## [Work instructions]
Where the records hold the string "LLMs", show the whole line it sits on.
=== Begin Enclosure ===
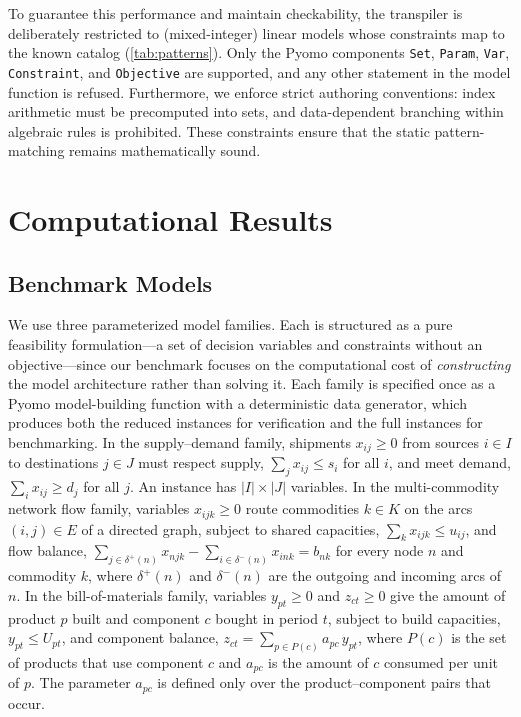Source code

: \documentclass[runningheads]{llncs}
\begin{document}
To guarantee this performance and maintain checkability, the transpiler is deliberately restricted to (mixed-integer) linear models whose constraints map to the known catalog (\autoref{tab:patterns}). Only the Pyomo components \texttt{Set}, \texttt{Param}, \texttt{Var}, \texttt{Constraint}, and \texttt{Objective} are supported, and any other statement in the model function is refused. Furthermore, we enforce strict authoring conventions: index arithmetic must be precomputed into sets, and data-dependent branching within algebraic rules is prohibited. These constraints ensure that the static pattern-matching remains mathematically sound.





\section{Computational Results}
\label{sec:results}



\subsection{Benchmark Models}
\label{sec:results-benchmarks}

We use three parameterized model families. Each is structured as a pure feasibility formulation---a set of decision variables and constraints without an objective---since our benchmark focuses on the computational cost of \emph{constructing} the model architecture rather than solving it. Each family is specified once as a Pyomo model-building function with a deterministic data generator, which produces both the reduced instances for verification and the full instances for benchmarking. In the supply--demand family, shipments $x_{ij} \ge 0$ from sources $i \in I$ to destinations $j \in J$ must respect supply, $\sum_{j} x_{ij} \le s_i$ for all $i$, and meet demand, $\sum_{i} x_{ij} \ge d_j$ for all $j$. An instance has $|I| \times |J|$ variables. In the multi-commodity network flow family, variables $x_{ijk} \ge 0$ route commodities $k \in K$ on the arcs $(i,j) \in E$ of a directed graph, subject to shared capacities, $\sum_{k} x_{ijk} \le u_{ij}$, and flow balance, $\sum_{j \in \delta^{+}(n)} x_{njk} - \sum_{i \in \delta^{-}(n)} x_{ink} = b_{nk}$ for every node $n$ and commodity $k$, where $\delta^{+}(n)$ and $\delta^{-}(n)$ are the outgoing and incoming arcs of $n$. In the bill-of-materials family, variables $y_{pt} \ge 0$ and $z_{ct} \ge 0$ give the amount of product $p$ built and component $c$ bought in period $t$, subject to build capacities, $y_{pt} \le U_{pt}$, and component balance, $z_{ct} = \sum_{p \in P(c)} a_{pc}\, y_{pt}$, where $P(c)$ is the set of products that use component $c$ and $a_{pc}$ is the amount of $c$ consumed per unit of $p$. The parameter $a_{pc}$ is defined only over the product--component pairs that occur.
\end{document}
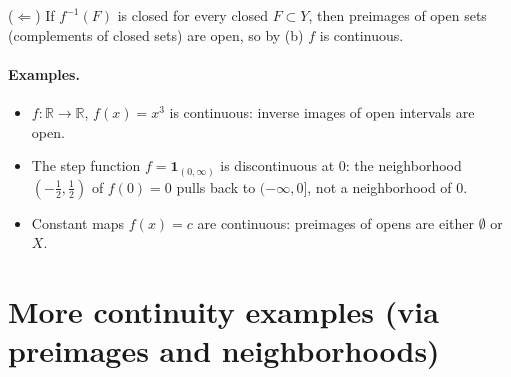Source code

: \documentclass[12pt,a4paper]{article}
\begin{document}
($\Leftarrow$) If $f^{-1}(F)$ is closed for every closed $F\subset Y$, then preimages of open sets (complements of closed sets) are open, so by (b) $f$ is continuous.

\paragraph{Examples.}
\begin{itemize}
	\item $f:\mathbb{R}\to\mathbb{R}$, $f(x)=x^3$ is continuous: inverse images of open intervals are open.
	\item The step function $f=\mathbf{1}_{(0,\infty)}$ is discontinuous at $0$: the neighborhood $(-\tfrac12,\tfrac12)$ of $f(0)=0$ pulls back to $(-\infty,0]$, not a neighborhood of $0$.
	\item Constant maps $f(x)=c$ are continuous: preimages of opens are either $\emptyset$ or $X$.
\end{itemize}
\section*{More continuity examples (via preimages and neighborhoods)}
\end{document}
=== End Enclosure ===
=== Begin Enclosure ===
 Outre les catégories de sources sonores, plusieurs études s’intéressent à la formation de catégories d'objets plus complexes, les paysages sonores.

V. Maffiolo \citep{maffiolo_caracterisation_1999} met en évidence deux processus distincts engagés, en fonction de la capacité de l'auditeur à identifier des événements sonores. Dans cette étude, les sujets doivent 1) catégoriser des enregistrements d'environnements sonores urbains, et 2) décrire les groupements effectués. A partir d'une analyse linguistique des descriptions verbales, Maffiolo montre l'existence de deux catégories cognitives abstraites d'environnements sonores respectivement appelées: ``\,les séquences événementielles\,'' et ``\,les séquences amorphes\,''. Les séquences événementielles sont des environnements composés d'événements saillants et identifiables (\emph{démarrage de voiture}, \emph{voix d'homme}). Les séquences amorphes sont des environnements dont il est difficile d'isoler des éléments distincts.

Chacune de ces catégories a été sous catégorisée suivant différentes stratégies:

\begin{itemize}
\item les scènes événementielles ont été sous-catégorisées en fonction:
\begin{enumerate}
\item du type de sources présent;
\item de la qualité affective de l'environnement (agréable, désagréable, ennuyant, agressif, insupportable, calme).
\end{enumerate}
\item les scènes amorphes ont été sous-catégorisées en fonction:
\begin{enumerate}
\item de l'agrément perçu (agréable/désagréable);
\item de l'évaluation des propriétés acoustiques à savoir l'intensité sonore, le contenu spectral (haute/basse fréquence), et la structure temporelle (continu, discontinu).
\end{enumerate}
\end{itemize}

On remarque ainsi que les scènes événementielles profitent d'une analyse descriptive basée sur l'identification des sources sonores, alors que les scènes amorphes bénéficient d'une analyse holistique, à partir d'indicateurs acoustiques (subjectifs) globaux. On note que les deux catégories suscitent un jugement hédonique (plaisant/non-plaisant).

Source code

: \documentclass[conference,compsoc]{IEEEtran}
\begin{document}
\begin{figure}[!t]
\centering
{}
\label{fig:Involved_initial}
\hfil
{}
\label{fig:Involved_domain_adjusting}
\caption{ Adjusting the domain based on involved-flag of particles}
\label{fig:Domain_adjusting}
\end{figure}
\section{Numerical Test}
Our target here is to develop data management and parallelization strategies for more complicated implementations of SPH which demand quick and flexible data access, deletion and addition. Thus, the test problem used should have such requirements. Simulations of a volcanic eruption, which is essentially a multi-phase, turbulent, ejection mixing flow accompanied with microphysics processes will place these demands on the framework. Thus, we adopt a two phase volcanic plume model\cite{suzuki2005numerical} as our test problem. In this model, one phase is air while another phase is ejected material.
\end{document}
=== End Enclosure ===
=== Begin Enclosure ===
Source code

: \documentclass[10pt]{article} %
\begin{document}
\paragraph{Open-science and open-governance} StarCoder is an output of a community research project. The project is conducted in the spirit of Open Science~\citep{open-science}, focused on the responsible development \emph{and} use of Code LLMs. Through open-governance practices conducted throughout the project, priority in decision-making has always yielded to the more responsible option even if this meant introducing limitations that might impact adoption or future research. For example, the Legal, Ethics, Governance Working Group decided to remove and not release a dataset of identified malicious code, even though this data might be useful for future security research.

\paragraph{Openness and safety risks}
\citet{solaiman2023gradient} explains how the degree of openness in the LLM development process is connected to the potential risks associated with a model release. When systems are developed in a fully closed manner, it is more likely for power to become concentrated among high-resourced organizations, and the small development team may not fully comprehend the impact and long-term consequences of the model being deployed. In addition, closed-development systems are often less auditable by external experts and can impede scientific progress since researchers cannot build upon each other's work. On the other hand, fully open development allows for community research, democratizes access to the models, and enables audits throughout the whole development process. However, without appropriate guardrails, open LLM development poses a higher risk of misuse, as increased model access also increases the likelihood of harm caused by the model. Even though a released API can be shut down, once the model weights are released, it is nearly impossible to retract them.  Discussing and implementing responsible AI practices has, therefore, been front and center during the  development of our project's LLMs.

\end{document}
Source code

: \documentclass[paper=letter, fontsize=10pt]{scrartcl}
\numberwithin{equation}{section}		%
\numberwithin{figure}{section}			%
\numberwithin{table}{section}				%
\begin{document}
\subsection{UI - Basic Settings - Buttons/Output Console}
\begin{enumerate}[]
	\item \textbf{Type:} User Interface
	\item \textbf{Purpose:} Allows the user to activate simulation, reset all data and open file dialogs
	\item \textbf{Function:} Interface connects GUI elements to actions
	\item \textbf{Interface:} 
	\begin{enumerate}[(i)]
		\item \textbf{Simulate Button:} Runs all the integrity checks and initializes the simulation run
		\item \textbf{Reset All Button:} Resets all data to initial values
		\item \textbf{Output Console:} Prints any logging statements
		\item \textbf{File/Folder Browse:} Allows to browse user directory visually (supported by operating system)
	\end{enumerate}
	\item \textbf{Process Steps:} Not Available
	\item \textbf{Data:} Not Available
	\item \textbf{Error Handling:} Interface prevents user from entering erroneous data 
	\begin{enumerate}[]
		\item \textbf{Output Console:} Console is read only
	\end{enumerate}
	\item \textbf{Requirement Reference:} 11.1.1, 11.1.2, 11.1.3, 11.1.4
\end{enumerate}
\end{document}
=== End Enclosure ===
## [Exercise result]
\paragraph{Open-science and open-governance} StarCoder is an output of a community research project. The project is conducted in the spirit of Open Science~\citep{open-science}, focused on the responsible development \emph{and} use of Code LLMs. Through open-governance practices conducted throughout the project, priority in decision-making has always yielded to the more responsible option even if this meant introducing limitations that might impact adoption or future research. For example, the Legal, Ethics, Governance Working Group decided to remove and not release a dataset of identified malicious code, even though this data might be useful for future security research.
\citet{solaiman2023gradient} explains how the degree of openness in the LLM development process is connected to the potential risks associated with a model release. When systems are developed in a fully closed manner, it is more likely for power to become concentrated among high-resourced organizations, and the small development team may not fully comprehend the impact and long-term consequences of the model being deployed. In addition, closed-development systems are often less auditable by external experts and can impede scientific progress since researchers cannot build upon each other's work. On the other hand, fully open development allows for community research, democratizes access to the models, and enables audits throughout the whole development process. However, without appropriate guardrails, open LLM development poses a higher risk of misuse, as increased model access also increases the likelihood of harm caused by the model. Even though a released API can be shut down, once the model weights are released, it is nearly impossible to retract them.  Discussing and implementing responsible AI practices has, therefore, been front and center during the  development of our project's LLMs.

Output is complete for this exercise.